Cairn Financial Advisers LLP ("Cairn"), which is authorised and
regulated in the United Kingdom by the Financial Conduct Authority,
is acting exclusively for the Company and no one else in connection
with the Placing and Admission, and will not regard any other
person (whether or not a recipient of this announcement) as a
client in relation to the Placing and Admission, and will not be
responsible to anyone other than the Company for providing the
protections afforded to its clients or for providing advice in
relation to the Placing, Admission or any transaction, arrangements
or other matters referred to in this announcement.
Northland Capital Partners Limited ("Northland"), which is
authorised and regulated in the United Kingdom by the Financial
Conduct Authority, is acting exclusively for the Company and no one
else in connection with the Placing and Admission, and will not
regard any other person (whether or not a recipient of this
announcement) as a client in relation to the Placing and Admission,
and will not be responsible to anyone other than the Company for
providing the protections afforded to its clients or for providing
advice in relation to the Placing, Admission or any transaction,
arrangements or other matters referred to in this announcement.
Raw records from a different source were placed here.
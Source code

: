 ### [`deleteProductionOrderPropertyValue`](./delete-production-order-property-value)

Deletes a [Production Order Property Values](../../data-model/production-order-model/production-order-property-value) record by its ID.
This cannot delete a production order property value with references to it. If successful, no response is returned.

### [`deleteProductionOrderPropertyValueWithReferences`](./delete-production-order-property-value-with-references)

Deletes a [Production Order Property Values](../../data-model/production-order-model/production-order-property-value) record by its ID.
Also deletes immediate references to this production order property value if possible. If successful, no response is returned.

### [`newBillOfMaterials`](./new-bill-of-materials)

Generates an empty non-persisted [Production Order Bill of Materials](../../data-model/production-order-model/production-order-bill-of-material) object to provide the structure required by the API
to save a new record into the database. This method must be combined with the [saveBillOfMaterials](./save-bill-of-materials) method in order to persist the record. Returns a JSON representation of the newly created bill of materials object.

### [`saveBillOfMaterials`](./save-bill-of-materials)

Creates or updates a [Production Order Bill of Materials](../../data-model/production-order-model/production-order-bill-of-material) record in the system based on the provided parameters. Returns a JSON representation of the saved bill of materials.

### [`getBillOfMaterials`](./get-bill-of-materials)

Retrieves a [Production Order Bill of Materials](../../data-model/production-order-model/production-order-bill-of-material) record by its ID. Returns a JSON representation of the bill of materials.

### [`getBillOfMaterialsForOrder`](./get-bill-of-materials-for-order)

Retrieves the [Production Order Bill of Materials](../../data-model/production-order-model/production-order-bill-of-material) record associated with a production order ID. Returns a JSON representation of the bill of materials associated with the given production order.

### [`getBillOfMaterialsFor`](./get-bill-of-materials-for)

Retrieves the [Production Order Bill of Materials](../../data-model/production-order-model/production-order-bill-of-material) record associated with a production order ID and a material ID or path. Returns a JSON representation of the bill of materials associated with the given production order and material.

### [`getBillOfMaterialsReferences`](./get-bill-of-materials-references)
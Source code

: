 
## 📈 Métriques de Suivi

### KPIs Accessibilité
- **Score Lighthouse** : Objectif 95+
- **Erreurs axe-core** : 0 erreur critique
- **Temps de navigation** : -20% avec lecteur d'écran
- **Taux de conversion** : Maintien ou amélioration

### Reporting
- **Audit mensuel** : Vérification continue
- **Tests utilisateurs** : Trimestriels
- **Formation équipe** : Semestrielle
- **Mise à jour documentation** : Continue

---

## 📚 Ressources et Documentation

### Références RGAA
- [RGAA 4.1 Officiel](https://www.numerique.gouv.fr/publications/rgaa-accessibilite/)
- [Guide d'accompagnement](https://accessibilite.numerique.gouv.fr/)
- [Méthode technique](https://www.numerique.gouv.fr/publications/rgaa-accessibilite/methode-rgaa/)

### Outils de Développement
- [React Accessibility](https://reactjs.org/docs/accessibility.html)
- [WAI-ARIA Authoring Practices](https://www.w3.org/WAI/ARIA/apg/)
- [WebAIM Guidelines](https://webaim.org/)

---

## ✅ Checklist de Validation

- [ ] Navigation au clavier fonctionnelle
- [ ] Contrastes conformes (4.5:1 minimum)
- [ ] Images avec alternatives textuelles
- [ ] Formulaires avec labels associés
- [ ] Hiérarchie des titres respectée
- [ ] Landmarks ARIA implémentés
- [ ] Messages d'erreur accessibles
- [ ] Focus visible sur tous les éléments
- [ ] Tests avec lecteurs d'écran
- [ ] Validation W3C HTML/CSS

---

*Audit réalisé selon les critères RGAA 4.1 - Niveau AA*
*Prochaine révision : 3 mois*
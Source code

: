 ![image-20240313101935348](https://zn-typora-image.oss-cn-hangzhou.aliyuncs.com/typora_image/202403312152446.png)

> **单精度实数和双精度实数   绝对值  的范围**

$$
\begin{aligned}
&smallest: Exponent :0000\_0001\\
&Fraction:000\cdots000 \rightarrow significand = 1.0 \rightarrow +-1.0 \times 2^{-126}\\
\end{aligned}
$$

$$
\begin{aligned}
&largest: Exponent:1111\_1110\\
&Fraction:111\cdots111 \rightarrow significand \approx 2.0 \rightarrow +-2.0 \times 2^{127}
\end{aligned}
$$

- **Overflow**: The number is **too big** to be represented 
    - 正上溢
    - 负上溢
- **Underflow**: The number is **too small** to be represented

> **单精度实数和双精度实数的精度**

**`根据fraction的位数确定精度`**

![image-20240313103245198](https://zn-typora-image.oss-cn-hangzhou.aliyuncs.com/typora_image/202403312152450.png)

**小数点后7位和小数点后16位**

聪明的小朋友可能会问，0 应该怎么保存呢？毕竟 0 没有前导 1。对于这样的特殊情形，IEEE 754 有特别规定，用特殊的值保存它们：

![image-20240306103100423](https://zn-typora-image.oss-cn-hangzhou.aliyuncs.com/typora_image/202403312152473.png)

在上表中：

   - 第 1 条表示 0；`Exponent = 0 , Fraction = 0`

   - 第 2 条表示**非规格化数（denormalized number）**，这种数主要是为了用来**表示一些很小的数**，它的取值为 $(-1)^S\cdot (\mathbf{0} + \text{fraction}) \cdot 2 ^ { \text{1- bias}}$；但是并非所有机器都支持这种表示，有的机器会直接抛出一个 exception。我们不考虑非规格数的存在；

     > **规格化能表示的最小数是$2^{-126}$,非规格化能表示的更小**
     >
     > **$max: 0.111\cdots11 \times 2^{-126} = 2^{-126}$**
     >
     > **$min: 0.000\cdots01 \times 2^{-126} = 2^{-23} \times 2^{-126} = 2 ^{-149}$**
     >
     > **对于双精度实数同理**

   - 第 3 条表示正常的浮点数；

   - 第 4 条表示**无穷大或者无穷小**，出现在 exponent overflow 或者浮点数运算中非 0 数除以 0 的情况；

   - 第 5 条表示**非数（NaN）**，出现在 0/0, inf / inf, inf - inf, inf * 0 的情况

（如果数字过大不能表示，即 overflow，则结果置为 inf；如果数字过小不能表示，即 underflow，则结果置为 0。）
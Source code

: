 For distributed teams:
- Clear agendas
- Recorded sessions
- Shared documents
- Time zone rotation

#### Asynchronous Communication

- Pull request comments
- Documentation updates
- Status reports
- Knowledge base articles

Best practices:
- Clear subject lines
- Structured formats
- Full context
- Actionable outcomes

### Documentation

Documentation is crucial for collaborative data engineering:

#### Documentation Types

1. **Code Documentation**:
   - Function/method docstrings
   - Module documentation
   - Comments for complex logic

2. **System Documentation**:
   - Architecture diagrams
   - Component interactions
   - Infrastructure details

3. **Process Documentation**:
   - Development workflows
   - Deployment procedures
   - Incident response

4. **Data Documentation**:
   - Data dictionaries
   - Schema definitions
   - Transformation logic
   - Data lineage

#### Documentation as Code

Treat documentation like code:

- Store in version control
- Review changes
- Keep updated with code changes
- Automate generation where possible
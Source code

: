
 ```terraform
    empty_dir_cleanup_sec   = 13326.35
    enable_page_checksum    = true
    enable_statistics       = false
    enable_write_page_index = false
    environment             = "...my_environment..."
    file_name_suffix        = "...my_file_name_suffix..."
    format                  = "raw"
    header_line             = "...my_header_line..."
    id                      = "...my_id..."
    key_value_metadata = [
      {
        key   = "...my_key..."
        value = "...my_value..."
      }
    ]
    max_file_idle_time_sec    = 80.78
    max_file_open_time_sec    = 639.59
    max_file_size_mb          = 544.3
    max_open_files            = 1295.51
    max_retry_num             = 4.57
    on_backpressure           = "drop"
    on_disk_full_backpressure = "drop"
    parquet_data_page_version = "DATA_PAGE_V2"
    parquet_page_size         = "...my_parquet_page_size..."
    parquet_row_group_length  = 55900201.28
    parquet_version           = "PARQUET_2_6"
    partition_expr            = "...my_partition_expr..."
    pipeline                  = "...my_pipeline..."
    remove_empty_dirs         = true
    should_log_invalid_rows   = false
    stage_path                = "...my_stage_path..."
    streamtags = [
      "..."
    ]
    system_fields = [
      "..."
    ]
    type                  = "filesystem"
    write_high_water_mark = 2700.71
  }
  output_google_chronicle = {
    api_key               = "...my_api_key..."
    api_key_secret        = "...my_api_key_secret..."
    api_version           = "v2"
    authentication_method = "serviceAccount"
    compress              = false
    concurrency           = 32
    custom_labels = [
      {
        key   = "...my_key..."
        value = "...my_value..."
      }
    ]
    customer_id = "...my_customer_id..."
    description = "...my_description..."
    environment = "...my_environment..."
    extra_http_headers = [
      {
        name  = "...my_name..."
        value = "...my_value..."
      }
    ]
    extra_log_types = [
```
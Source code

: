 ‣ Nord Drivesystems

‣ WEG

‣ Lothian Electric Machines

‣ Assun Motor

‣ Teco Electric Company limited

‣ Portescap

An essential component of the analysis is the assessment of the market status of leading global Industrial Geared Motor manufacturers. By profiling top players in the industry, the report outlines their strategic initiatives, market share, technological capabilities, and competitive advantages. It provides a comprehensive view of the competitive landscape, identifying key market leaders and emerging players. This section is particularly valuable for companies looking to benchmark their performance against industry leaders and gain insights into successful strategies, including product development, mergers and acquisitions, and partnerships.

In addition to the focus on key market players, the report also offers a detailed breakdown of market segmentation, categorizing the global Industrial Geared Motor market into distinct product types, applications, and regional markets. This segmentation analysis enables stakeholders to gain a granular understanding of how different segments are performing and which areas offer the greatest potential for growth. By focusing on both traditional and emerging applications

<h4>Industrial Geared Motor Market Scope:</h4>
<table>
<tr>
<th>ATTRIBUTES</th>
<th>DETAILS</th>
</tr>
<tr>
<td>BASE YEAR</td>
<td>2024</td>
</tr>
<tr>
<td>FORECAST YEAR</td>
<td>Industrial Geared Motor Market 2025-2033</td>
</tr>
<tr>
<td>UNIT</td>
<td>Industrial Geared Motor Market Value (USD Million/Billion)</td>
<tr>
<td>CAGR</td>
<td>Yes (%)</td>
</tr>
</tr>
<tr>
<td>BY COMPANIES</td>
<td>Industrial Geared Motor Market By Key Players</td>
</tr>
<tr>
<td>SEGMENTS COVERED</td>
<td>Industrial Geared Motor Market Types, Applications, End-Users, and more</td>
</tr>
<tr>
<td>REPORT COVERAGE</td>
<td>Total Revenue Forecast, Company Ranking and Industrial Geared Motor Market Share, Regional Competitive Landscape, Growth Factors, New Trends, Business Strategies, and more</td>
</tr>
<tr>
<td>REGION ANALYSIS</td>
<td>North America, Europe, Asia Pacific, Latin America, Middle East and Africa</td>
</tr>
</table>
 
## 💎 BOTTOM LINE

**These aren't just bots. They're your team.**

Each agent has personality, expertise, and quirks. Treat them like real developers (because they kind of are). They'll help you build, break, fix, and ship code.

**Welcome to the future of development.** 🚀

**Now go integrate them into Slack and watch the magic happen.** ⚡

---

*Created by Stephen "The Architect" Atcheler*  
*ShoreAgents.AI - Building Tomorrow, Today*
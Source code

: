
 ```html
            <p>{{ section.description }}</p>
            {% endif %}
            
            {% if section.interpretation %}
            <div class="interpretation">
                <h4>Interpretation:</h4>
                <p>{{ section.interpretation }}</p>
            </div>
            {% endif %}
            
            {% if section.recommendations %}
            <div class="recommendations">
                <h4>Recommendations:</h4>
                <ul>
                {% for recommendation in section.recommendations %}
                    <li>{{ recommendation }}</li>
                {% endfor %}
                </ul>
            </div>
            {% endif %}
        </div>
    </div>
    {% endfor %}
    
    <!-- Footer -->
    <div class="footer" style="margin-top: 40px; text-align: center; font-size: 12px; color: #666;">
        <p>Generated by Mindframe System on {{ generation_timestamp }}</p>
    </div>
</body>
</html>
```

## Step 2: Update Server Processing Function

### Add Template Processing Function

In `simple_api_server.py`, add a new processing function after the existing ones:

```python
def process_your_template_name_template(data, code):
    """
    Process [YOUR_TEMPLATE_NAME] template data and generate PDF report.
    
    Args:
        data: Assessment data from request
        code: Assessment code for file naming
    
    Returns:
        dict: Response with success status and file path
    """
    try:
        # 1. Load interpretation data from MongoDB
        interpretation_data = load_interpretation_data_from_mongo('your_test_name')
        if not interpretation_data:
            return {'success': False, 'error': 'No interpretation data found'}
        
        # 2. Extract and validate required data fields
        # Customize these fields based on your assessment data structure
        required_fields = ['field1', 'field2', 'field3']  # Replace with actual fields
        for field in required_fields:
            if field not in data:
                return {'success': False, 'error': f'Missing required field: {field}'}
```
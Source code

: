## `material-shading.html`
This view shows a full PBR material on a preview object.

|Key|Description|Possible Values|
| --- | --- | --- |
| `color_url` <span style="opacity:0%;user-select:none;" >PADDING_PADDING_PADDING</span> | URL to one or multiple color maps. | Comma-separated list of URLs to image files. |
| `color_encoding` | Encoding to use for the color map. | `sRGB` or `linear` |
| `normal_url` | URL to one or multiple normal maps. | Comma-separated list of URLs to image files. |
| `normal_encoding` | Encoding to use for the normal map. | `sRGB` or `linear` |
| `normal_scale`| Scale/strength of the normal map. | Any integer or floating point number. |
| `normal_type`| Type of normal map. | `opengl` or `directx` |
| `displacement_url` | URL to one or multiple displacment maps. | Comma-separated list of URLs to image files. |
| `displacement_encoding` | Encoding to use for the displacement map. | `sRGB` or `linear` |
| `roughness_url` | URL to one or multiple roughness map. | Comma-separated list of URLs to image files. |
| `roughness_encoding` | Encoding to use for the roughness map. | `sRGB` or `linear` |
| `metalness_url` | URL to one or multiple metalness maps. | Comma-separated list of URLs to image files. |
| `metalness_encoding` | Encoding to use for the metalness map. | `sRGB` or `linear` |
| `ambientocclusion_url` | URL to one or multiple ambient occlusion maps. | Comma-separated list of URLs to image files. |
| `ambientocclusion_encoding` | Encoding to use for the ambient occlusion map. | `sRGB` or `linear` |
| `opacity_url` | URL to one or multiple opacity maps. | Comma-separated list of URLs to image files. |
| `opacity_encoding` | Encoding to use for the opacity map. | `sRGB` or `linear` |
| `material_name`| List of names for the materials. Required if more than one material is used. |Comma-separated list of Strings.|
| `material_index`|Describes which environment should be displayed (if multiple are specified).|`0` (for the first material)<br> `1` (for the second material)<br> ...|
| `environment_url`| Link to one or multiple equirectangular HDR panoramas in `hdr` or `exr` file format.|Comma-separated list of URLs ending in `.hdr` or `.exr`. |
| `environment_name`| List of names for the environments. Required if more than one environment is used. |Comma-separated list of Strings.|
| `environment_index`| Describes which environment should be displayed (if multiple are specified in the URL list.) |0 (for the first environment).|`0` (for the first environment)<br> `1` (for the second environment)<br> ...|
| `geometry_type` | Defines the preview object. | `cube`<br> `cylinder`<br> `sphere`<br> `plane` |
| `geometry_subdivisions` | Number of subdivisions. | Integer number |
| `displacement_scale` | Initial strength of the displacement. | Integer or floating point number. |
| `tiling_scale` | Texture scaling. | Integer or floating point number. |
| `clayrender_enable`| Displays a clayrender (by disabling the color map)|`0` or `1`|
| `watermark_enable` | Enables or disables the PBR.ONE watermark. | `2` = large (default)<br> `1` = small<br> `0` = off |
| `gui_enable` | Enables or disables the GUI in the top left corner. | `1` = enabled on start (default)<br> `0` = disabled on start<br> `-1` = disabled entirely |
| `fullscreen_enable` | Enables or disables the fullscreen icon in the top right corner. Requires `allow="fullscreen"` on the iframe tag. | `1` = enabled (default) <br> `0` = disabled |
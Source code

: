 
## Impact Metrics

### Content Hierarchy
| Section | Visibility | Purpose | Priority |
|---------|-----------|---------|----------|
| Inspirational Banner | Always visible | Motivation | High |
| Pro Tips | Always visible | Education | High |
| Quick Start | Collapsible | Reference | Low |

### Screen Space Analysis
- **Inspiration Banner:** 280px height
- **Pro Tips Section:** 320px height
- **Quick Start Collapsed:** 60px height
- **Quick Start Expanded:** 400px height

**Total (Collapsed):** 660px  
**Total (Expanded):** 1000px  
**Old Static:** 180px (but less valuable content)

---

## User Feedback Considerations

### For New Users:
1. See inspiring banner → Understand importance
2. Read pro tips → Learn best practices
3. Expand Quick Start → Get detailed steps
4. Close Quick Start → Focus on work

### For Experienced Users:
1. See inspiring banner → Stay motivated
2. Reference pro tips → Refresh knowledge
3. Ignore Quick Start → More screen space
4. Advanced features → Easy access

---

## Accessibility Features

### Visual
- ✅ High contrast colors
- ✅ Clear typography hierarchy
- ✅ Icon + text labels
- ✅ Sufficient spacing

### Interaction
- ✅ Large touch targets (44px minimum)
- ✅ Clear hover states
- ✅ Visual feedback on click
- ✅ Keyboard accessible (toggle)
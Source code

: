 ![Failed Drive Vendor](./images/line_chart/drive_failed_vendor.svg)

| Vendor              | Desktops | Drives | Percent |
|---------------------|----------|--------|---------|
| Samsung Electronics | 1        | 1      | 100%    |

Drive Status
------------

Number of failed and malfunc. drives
Apart from the responsibilities and liabilities, if any, which
may be imposed on Cairn or Northland by FSMA or the regulatory
regime established thereunder, neither of Cairn or Northland accept
any responsibility whatsoever, and makes no representation or
warranty, express or implied, in relation to the contents of this
announcement, including its accuracy, completeness or for any other
statement made or purported to be made by it or on behalf of it,
the Company, its directors or any other person, in connection with
Admission or the Placing, and nothing in this announcement shall be
relied upon as a promise or representation in this respect, whether
as to the past or the future. Each of Cairn and Northland
accordingly disclaim all and any liability whatsoever, whether
arising in tort, contract or otherwise (save as referred to above),
which it might otherwise have in respect of this announcement or
any such statement.
The date of Admission may be influenced by factors such as
market conditions. There is no guarantee that the Admission
Document will be published or that the Placing and Admission will
occur, and you not should base your financial decisions on the
Company's intentions in relation to the Placing and Admission at
this stage. Acquiring investments to which this announcement
relates may expose an investor to a significant risk of losing all
of the amount invested. The value of shares can decrease as well as
increase. This announcement does not constitute a recommendation
concerning the Placing. Persons considering investment in the
Company should seek their own financial advice immediately from
their stockbroker, solicitor, accountant or other independent
adviser authorised under FSMA, who specialises in advising on the
acquisition of shares and other securities, if you are in the
United Kingdom, or any appropriately authorised person under
applicable laws, if you are located in any other jurisdiction.